**Provided records**.
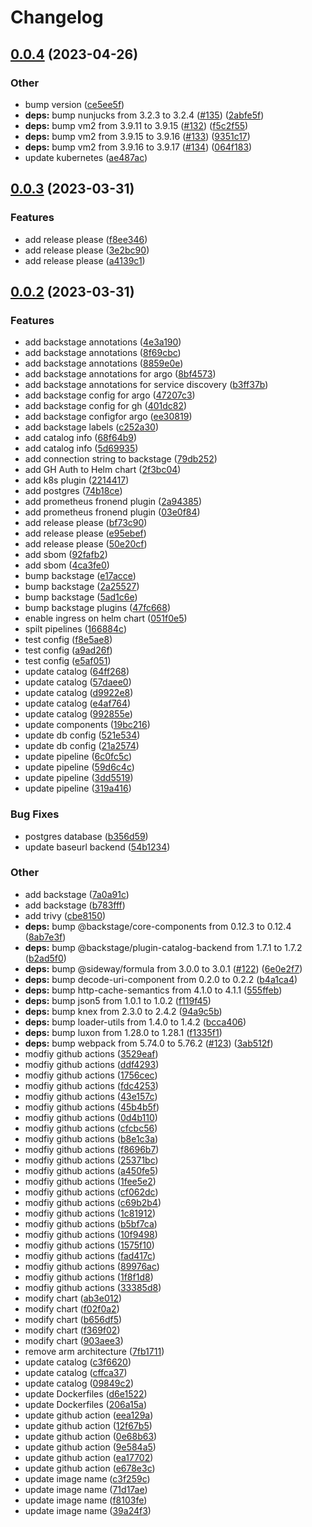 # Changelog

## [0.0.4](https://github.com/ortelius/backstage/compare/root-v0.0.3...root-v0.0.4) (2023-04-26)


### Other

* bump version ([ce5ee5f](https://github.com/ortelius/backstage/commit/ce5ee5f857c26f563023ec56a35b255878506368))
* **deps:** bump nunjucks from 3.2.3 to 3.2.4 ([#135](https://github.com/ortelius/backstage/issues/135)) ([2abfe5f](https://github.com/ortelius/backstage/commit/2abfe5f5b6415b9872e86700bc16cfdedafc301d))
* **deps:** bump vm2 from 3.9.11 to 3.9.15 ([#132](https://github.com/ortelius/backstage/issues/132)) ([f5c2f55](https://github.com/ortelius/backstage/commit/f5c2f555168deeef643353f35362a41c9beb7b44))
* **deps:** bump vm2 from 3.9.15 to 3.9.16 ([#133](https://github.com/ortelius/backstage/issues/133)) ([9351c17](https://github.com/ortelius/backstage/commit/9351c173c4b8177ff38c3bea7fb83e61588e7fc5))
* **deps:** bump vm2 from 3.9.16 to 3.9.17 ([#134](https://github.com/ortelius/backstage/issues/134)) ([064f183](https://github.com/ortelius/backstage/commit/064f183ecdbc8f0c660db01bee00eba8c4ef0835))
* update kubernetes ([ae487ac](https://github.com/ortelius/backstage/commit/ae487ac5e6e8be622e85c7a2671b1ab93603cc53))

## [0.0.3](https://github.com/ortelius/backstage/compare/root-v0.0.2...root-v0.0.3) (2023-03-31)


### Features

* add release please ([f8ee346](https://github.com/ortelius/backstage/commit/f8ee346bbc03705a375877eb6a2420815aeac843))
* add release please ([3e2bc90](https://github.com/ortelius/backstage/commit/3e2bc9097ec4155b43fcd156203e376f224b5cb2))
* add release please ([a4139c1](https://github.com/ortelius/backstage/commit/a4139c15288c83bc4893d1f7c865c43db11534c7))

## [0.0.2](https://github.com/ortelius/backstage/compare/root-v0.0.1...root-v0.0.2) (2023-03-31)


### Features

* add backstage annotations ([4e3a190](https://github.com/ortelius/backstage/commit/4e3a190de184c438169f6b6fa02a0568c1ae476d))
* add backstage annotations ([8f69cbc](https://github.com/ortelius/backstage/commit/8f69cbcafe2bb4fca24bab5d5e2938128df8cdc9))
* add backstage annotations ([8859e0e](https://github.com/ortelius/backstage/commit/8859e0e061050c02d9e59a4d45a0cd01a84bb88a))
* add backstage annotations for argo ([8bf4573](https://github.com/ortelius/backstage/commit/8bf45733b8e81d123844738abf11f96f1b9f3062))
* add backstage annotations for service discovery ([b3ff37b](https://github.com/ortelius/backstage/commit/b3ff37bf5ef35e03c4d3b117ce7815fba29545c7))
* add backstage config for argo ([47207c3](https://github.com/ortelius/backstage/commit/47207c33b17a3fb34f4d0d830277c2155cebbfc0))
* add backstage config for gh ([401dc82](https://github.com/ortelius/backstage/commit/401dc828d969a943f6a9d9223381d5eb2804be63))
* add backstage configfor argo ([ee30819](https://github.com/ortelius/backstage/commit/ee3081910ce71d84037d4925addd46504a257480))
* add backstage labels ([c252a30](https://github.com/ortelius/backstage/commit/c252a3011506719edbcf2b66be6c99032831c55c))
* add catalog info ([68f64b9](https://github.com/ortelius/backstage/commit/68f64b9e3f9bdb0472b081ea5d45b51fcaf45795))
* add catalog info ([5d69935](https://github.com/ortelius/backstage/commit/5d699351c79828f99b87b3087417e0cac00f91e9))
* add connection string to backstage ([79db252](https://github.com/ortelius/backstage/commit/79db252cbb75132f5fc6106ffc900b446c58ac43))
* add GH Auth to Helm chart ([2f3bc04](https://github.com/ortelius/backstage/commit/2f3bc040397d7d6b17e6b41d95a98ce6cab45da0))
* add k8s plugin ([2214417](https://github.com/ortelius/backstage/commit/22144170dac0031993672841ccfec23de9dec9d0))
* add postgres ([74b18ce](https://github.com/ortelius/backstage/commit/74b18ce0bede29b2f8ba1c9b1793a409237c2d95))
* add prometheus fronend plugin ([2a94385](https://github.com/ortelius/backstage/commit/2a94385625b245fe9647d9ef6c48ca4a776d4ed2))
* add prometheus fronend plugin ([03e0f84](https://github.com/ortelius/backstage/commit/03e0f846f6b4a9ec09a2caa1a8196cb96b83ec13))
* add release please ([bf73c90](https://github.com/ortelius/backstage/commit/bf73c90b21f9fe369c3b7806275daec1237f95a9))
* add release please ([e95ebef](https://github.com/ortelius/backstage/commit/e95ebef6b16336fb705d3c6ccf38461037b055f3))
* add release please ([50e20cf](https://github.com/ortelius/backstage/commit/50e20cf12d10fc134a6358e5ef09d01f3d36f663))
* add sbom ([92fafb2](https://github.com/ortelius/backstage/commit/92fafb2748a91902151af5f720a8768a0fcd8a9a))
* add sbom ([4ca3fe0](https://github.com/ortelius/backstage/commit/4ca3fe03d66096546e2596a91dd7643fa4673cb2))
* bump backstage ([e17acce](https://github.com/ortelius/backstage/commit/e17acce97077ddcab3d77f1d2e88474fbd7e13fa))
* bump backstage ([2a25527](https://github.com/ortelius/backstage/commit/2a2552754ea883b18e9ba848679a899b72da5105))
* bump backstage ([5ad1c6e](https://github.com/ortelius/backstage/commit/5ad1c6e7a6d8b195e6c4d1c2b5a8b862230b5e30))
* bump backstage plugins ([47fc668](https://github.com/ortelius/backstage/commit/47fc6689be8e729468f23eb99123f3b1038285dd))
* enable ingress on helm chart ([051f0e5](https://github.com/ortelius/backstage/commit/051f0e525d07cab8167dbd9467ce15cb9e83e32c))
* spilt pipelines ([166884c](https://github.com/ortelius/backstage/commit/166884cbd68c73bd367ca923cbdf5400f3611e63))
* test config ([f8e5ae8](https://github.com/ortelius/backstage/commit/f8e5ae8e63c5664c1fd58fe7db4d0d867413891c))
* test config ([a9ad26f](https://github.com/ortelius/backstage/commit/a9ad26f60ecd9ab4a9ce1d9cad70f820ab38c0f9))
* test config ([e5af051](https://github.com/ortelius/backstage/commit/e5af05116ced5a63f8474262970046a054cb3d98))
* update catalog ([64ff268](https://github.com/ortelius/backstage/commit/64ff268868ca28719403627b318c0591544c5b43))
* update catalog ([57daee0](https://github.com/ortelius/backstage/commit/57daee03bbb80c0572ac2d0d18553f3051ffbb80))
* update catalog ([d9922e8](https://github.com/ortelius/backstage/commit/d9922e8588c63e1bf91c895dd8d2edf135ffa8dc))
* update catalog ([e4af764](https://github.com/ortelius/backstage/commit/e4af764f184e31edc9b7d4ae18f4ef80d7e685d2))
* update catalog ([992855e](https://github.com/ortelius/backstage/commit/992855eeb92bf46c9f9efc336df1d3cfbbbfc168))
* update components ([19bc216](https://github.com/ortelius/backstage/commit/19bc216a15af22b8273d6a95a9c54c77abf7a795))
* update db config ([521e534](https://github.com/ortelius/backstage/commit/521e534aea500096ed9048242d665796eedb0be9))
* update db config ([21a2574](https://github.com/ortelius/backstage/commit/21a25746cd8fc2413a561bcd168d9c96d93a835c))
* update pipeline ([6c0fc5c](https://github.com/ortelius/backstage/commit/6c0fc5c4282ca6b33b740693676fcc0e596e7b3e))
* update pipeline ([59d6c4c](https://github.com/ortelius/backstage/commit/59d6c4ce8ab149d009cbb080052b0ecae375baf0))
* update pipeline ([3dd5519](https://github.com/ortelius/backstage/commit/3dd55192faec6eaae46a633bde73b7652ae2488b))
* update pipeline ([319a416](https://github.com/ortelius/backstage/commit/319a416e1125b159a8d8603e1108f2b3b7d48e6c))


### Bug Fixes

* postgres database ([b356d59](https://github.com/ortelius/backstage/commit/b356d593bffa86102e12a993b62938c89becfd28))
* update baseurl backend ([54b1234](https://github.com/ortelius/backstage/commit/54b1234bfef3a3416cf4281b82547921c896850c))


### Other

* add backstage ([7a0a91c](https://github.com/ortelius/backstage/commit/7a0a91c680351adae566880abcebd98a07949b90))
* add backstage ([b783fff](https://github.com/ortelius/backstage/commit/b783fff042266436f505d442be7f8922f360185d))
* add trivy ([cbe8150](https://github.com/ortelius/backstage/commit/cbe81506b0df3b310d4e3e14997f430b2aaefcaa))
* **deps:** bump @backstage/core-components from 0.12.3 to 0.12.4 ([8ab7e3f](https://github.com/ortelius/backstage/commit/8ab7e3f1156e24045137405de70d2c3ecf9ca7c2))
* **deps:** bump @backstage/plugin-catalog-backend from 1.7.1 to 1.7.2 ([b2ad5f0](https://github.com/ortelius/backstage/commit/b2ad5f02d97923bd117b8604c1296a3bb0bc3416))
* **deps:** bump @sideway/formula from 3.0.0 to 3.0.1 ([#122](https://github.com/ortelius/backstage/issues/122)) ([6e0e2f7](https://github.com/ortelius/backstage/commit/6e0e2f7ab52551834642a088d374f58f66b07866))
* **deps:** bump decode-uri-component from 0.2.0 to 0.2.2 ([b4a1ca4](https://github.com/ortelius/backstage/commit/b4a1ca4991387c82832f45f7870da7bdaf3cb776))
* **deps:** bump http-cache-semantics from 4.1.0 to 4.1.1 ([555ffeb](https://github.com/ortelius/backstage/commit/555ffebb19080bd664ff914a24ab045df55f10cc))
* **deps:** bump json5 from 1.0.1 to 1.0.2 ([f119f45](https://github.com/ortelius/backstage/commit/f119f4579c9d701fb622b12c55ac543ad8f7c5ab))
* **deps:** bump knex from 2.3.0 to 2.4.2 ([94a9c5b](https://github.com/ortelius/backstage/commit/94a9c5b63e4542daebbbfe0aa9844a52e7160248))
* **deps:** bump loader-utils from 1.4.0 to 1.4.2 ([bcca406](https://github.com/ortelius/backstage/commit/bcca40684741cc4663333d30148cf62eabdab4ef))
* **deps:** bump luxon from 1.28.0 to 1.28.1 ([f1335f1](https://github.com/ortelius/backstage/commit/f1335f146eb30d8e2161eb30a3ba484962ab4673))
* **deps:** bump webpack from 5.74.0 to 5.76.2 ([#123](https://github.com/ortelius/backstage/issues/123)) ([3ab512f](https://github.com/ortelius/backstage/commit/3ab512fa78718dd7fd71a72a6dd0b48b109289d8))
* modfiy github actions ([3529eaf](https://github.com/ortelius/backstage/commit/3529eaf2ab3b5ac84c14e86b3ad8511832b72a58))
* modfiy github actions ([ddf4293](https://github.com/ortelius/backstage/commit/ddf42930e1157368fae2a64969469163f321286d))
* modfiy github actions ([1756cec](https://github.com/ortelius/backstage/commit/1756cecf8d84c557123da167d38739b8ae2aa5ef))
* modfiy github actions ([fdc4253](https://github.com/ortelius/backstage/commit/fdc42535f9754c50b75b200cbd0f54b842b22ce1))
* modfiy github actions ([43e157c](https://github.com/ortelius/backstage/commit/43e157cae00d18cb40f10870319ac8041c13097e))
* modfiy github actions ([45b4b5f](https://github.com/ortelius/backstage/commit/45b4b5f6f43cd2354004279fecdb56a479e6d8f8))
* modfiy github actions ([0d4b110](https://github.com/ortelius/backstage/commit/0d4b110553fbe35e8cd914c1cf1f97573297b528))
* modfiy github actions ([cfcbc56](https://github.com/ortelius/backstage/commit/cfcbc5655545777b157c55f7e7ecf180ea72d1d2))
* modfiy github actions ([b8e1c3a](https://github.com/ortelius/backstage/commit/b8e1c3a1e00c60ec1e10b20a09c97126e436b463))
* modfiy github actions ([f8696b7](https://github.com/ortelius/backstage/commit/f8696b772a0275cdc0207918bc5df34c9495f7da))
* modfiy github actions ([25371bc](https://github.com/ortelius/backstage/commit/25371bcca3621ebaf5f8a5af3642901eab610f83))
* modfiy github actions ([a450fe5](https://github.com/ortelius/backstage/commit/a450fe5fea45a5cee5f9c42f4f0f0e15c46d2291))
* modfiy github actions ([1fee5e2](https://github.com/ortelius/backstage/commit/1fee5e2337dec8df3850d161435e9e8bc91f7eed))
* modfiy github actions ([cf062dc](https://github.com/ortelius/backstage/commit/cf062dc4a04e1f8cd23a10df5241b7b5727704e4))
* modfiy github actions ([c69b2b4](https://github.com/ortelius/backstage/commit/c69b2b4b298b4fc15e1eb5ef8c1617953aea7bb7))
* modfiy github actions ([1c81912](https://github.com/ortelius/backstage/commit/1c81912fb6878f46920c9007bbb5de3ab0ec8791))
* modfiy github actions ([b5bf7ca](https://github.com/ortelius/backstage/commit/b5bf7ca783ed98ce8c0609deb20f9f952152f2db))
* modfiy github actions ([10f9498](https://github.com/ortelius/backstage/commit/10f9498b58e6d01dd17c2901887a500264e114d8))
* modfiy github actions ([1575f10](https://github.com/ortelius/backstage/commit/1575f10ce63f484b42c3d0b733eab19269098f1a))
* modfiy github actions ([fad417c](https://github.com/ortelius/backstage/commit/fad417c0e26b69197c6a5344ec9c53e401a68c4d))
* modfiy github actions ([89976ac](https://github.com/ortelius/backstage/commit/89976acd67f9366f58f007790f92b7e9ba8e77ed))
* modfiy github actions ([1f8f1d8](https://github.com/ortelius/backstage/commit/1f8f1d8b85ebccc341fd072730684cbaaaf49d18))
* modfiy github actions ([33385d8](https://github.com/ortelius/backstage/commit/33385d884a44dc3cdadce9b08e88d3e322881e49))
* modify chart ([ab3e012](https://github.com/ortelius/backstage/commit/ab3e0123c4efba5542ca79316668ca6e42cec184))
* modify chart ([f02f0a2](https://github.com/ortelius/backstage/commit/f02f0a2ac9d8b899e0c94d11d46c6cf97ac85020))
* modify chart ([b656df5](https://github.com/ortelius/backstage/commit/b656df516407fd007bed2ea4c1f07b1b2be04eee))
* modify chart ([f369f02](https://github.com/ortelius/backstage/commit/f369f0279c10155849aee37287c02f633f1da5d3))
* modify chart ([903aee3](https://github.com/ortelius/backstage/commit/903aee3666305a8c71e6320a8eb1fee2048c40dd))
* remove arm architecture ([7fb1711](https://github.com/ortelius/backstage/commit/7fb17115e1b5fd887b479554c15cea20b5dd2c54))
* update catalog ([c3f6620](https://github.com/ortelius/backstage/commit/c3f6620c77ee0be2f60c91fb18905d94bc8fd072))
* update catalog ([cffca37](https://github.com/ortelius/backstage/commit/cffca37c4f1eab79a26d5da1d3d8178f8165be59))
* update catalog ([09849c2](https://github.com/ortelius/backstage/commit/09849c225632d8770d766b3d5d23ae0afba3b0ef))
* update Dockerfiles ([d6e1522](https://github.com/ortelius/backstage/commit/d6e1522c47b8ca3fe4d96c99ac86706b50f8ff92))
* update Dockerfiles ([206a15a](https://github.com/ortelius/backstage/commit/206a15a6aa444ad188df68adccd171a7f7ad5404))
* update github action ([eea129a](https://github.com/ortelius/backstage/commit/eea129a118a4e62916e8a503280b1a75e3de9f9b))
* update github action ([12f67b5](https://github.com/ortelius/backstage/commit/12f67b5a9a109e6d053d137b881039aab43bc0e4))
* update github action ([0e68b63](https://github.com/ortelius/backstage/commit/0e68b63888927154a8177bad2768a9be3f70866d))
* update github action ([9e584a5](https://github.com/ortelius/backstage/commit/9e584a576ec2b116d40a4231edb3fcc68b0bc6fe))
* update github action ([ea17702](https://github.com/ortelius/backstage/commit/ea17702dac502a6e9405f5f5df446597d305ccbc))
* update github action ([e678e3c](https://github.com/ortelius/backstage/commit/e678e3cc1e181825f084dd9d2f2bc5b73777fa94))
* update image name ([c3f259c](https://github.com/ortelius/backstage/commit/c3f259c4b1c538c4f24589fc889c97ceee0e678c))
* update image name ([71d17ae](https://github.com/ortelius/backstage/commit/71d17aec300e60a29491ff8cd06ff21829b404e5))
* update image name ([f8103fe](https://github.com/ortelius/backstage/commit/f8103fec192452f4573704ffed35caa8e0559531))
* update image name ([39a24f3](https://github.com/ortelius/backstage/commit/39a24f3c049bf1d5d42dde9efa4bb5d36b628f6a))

**Task objective**. Transcribe exactly the lines that run from the first line of the records above through the line with "bump nunjucks from", and include both of those lines; pictures stay out.

**Expected answer**.
 # Changelog

## [0.0.4](https://github.com/ortelius/backstage/compare/root-v0.0.3...root-v0.0.4) (2023-04-26)


### Other

* bump version ([ce5ee5f](https://github.com/ortelius/backstage/commit/ce5ee5f857c26f563023ec56a35b255878506368))
* **deps:** bump nunjucks from 3.2.3 to 3.2.4 ([#135](https://github.com/ortelius/backstage/issues/135)) ([2abfe5f](https://github.com/ortelius/backstage/commit/2abfe5f5b6415b9872e86700bc16cfdedafc301d))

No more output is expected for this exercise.